→ **What this task involves**: In the records below, locate the line containing "- [GitHub Repository"; output that line and every following line through the last, exactly.
== Segment start ==
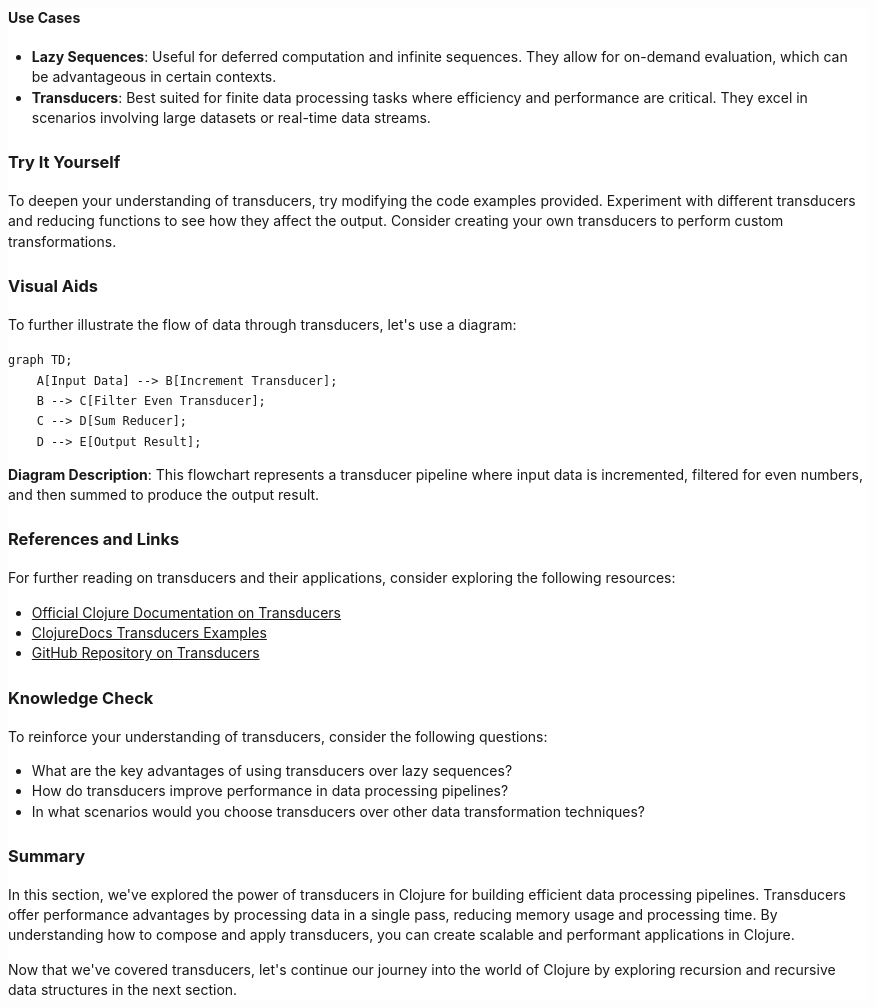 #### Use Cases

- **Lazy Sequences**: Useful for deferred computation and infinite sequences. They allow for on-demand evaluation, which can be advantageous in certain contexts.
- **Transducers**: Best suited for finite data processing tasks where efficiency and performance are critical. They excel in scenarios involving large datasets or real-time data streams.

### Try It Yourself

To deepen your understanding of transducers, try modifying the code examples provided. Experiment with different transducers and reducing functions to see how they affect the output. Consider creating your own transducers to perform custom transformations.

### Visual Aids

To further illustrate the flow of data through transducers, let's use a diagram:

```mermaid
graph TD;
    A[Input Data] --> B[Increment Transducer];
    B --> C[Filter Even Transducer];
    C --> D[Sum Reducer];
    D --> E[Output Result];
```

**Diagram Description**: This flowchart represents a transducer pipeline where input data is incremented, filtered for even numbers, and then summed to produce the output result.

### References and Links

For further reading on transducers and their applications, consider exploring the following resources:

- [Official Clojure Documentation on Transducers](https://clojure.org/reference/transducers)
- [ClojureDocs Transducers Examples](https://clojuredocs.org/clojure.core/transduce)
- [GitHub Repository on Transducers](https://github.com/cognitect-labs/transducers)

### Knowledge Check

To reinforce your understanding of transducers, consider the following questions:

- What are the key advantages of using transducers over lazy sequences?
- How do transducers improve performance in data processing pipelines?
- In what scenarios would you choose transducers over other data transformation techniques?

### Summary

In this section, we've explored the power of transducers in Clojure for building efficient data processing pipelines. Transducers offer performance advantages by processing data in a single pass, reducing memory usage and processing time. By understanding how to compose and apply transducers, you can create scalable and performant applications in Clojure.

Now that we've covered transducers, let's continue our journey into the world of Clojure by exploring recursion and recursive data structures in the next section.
== Segment end ==
→ **Task result**:
- [GitHub Repository on Transducers](https://github.com/cognitect-labs/transducers)

### Knowledge Check

To reinforce your understanding of transducers, consider the following questions:

- What are the key advantages of using transducers over lazy sequences?
- How do transducers improve performance in data processing pipelines?
- In what scenarios would you choose transducers over other data transformation techniques?

### Summary

In this section, we've explored the power of transducers in Clojure for building efficient data processing pipelines. Transducers offer performance advantages by processing data in a single pass, reducing memory usage and processing time. By understanding how to compose and apply transducers, you can create scalable and performant applications in Clojure.

Now that we've covered transducers, let's continue our journey into the world of Clojure by exploring recursion and recursive data structures in the next section.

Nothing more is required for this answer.